Saved entries
• • • • • • •

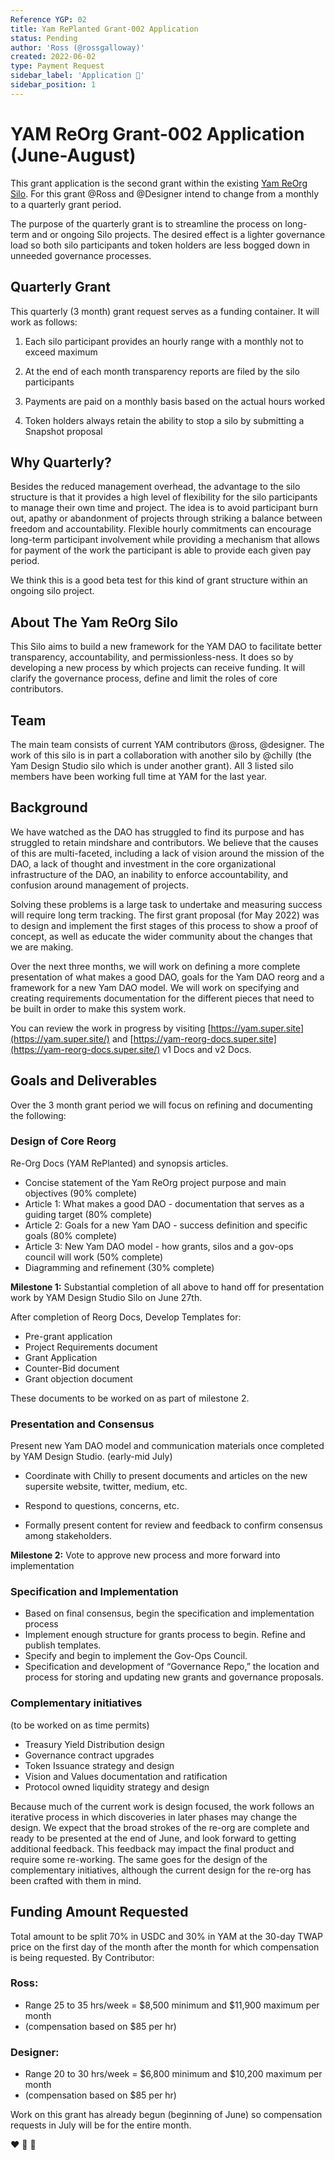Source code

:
 ```yaml
---
Reference YGP: 02
title: Yam RePlanted Grant-002 Application
status: Pending
author: 'Ross (@rossgalloway)'
created: 2022-06-02
type: Payment Request
sidebar_label: 'Application 📝'
sidebar_position: 1
---
```


# YAM ReOrg Grant-002 Application (June-August)

This grant application is the second grant within the existing [Yam ReOrg Silo](https://forum.yam.finance/t/yam-reorg-silo-creation-and-may-grant-application/1670). For this grant @Ross and @Designer intend to change from a monthly to a quarterly grant period.

The purpose of the quarterly grant is to streamline the process on long-term and or ongoing Silo projects. The desired effect is a lighter governance load so both silo participants and token holders are less bogged down in unneeded governance processes.

## Quarterly Grant

This quarterly (3 month) grant request serves as a funding container. It will work as follows:

1) Each silo participant provides an hourly range with a monthly not to exceed maximum

2) At the end of each month transparency reports are filed by the silo participants

3) Payments are paid on a monthly basis based on the actual hours worked

4) Token holders always retain the ability to stop a silo by submitting a Snapshot proposal

## Why Quarterly?

Besides the reduced management overhead, the advantage to the silo structure is that it provides a high level of flexibility for the silo participants to manage their own time and project. The idea is to avoid participant burn out, apathy or abandonment of projects through striking a balance between freedom and accountability. Flexible hourly commitments can encourage long-term participant involvement while providing a mechanism that allows for payment of the work the participant is able to provide each given pay period.

We think this is a good beta test for this kind of grant structure within an ongoing silo project.

## About The Yam ReOrg Silo

This Silo aims to build a new framework for the YAM DAO to facilitate better transparency, accountability, and permissionless-ness. It does so by developing a new process by which projects can receive funding. It will clarify the governance process, define and limit the roles of core contributors.

## Team

The main team consists of current YAM contributors @ross, @designer. The work of this silo is in part a collaboration with another silo by @chilly (the Yam Design Studio silo which is under another grant). All 3 listed silo members have been working full time at YAM for the last year.

## Background

We have watched as the DAO has struggled to find its purpose and has struggled to retain mindshare and contributors. We believe that the causes of this are multi-faceted, including a lack of vision around the mission of the DAO, a lack of thought and investment in the core organizational infrastructure of the DAO, an inability to enforce accountability, and confusion around management of projects.

Solving these problems is a large task to undertake and measuring success will require long term tracking. The first grant proposal (for May 2022) was to design and implement the first stages of this process to show a proof of concept, as well as educate the wider community about the changes that we are making.

Over the next three months, we will work on defining a more complete presentation of what makes a good DAO, goals for the Yam DAO reorg and a framework for a new Yam DAO model. We will work on specifying and creating requirements documentation for the different pieces that need to be built in order to make this system work.

You can review the work in progress by visiting [https://yam.super.site](https://yam.super.site/) and [https://yam-reorg-docs.super.site](https://yam-reorg-docs.super.site/) v1 Docs and v2 Docs.

## Goals and Deliverables

Over the 3 month grant period we will focus on refining and documenting the following:

### Design of Core Reorg

Re-Org Docs (YAM RePlanted) and synopsis articles.

* Concise statement of the Yam ReOrg project purpose and main objectives (90% complete)
* Article 1: What makes a good DAO - documentation that serves as a guiding target (80% complete)
* Article 2: Goals for a new Yam DAO - success definition and specific goals (80% complete)
* Article 3: New Yam DAO model - how grants, silos and a gov-ops council will work (50% complete)
* Diagramming and refinement (30% complete)

**Milestone 1:** Substantial completion of all above to hand off for presentation work by YAM Design Studio Silo on June 27th.

After completion of Reorg Docs, Develop Templates for:

* Pre-grant application
* Project Requirements document
* Grant Application
* Counter-Bid document
* Grant objection document

These documents to be worked on as part of milestone 2.

### Presentation and Consensus

Present new Yam DAO model and communication materials once completed by YAM Design Studio. (early-mid July)

* Coordinate with Chilly to present documents and articles on the new supersite website, twitter, medium, etc.
* Respond to questions, concerns, etc.

* Formally present content for review and feedback to confirm consensus among stakeholders.

**Milestone 2:** Vote to approve new process and more forward into implementation

### Specification and Implementation

* Based on final consensus, begin the specification and implementation process
* Implement enough structure for grants process to begin. Refine and publish templates.
* Specify and begin to implement the Gov-Ops Council.
* Specification and development of “Governance Repo,” the location and process for storing and updating new grants and governance proposals.

### Complementary initiatives

(to be worked on as time permits)

* Treasury Yield Distribution design
* Governance contract upgrades
* Token Issuance strategy and design
* Vision and Values documentation and ratification
* Protocol owned liquidity strategy and design

Because much of the current work is design focused, the work follows an iterative process in which discoveries in later phases may change the design. We expect that the broad strokes of the re-org are complete and ready to be presented at the end of June, and look forward to getting additional feedback. This feedback may impact the final product and require some re-working. The same goes for the design of the complementary initiatives, although the current design for the re-org has been crafted with them in mind.

## Funding Amount Requested

Total amount to be split 70% in USDC and 30% in YAM at the 30-day TWAP price on the first day of the month after the month for which compensation is being requested. By Contributor:

### Ross:

- Range 25 to 35 hrs/week = $8,500 minimum and $11,900 maximum per month
- (compensation based on $85 per hr)

### Designer:

- Range 20 to 30 hrs/week = $6,800 minimum and $10,200 maximum per month
- (compensation based on $85 per hr)

Work on this grant has already begun (beginning of June) so compensation requests in July will be for the entire month.

:heart: :rocket: :sweet_potato:
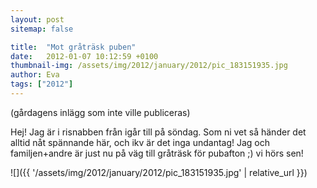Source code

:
 ```yaml
---
layout: post
sitemap: false

title:  "Mot gråträsk puben"
date:   2012-01-07 10:12:59 +0100
thumbnail-img: /assets/img/2012/january/2012/pic_183151935.jpg
author: Eva
tags: ["2012"]
---
```


(gårdagens inlägg som inte ville publiceras)

Hej! Jag är i risnabben från igår till på söndag. Som ni vet så händer det alltid nåt spännande här, och ikv är det inga undantag! Jag och familjen+andre är just nu på väg till gråträsk för pubafton ;) vi hörs sen!

![]({{ '/assets/img/2012/january/2012/pic_183151935.jpg'  | relative_url }})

• • • • • • •

* **WHAT THIS TASK INVOLVES**: Find each line in the records above that contains "minimum", and copy it.

* **WORKED SOLUTION**:
- Range 25 to 35 hrs/week = $8,500 minimum and $11,900 maximum per month
- Range 20 to 30 hrs/week = $6,800 minimum and $10,200 maximum per month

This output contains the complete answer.